Para lograrlo, puede resultar pertinente la siguiente reflexión: la España de 2017 es un país en el que el populismo más xenófobo y retrógrado encuentra una importante resistencia, y el fenómeno Unidos Podemos tiene mucho que ver en ello. No obstante, muchas personas que en nuestro país se escandalizan al ver a Trump en la Casa Blanca y temían la victoria del Frente Nacional en Francia, compran parte del argumentario más cavernario de la ultraderecha. Y esto, insisto, no es tanto causa de la crisis (que sin duda ha funcionado como catalizador), como de la quiebra absoluta del relato progresista, del relato de la izquierda, incapaz de superar el obstáculo de la traición de la socialdemocracia a sus propias ideas. Esta es, sin duda, una de las piedras más peligrosas del camino que afronta Podemos, porque sortearlo exige a la formación ser suficientemente radical como para encarnar el cambio (es decir, erigirse en una nueva izquierda) y al mismo tiempo contemporizar para no hacerse (todavía más) accesible a las acusaciones de radicalismo. Las implicaciones de esta esquizofrénica situación se hicieron patentes hace tan solo unas semanas en Vistalegre 2: para buena parte de la opinión pública, la victoria de Pablo Iglesias fue la de la intransigencia y la de Errejón habría sido el comienzo del fin, el triunfo del mismo posibilismo que acabó poco a poco con el PSOE. Parece obvio que la solución a dilemas imposibles propuestos por los adversarios del partido no pasa en modo alguno porque las diferentes facciones internas compren argumentos baratos para luego rehipotecarlos esperando obtener dividendos. En cualquier caso, mirando hacia el futuro (deshecho el nudo gordiano del congreso del partido), es el momento de no aceptar las premisas que impone el discurso imperante para reflotar la confianza en una forma alternativa de hacer política.

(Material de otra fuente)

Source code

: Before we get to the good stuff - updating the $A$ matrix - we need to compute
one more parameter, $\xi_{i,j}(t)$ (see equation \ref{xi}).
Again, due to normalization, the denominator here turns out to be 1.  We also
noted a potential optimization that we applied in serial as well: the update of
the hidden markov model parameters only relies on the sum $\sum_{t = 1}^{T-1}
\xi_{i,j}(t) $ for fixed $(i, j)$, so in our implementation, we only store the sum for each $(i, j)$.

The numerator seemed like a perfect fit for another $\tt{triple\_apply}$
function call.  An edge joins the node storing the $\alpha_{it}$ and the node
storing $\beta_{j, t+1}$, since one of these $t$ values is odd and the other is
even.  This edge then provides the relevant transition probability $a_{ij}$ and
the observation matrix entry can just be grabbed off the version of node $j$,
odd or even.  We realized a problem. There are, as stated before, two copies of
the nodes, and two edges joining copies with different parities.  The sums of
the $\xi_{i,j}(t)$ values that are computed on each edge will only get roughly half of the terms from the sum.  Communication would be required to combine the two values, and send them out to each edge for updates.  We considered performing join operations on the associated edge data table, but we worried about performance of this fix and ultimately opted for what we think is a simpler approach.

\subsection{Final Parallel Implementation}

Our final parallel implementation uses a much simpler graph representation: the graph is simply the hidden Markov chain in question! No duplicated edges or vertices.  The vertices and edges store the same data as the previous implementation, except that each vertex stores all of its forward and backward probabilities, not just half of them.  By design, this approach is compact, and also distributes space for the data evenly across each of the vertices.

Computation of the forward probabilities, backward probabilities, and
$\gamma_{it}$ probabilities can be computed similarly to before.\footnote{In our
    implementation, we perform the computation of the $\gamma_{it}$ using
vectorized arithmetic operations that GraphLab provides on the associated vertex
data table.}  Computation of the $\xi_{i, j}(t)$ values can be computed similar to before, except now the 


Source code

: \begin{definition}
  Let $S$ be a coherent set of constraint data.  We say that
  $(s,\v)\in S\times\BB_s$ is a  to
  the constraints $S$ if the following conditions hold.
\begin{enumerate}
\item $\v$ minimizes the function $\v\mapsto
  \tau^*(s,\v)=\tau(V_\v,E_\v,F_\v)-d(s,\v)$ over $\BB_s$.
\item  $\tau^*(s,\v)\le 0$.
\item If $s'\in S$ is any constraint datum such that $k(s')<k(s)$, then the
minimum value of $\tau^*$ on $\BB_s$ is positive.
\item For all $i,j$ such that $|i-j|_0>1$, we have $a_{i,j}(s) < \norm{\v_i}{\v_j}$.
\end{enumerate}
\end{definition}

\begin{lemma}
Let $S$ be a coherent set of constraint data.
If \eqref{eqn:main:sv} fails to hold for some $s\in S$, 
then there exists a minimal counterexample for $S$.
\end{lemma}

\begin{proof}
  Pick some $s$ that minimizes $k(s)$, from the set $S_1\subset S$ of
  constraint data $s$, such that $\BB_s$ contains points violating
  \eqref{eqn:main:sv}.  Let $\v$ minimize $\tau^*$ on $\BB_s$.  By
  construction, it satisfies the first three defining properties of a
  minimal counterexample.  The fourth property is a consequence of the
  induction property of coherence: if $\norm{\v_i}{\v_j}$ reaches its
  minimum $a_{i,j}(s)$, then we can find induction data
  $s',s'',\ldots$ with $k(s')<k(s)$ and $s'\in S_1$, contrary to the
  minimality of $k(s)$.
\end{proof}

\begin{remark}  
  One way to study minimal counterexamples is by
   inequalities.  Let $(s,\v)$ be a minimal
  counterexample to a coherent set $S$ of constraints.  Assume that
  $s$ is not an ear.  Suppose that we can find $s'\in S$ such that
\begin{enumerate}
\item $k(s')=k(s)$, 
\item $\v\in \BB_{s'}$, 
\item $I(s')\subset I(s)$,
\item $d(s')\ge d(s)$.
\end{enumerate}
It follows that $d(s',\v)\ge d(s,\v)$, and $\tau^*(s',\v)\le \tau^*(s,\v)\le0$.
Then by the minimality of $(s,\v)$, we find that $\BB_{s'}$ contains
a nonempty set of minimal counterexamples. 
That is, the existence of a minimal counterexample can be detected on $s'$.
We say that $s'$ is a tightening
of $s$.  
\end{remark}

No es una tarea fácil, pero es la más importante. Y no será posible llevarla a cabo desde una dialéctica como la que han empleado recientemente algunos dirigentes de Podemos y que mezcla verdades como puños con excusas y olvidos sistemáticos. Podemos ya no libra sus batallas en las tertulias televisivas, pero haría bien en aprovechar las enseñanzas que extrajo de aquella época (que aconteció hace muy poco tiempo y de la que sus votantes ya hablan con nostalgia): el gran cambio fue su disposición a debatir desde una cierta normalidad que le emparentaba con el ciudadano a pie de calle; la huida de las consignas propias de la vieja política.

Imagen de la tramaEl nuevo concepto de trama con el que el partido está pretendiendo superar el de casta (que se ha vuelto incómodo ahora que Podemos ha entrado en las instituciones), es un buen ejemplo de este tipo de estrategia: es sencillo, intuitivo y contundente, y sintetiza en dos sílabas casi cuatro décadas de historia política. El problema es que al cambio político le sobra cada vez menos tiempo para resolver con la misma brillantez otro tipo de cuestiones; para construir un discurso desde el que afrontar problemas acuciantes que la izquierda no afronta con todas las consecuencias y en los que la derecha campa a sus anchas.

La exigencia de la tarea va más allá del abandono de fórmulas vacías y poco concretas, típicas de una socialdemocracia derrotada por la historia; Podemos necesita aclarar sin complejos su propia postura en todos y cada uno de los temas que incomodan a la izquierda y hacer pedagogía para explicársela a la opinión pública. Los viejos partidos de la izquierda ya han demostrado que reivindicar con la boca pequeña figuras y símbolos de tiempos pasados y mejores no da resultado. Solo da argumentos a la derecha. Quizá deba ser el autoproclamado protagonista del cambio el que reinterprete la izquierda desde el siglo XXI para así no tener que seguir dejando sus ideas fuera del discurso público.

Ciertamente, exigir esto a Podemos supone imponerle una tremenda obligación; una que ningún partido de la izquierda, viejo o nuevo, español o extranjero, ha conseguido superar: la responsabilidad de crear un nuevo camino para las viejas ideas que unos echan de menos y otros temen. Lo que ocurre es que quizá Podemos, y creo que muchos miembros del partido comparten esta sensación, debe tener un papel protagonista en la puesta en marcha (o el fracaso) de la nueva izquierda del presente.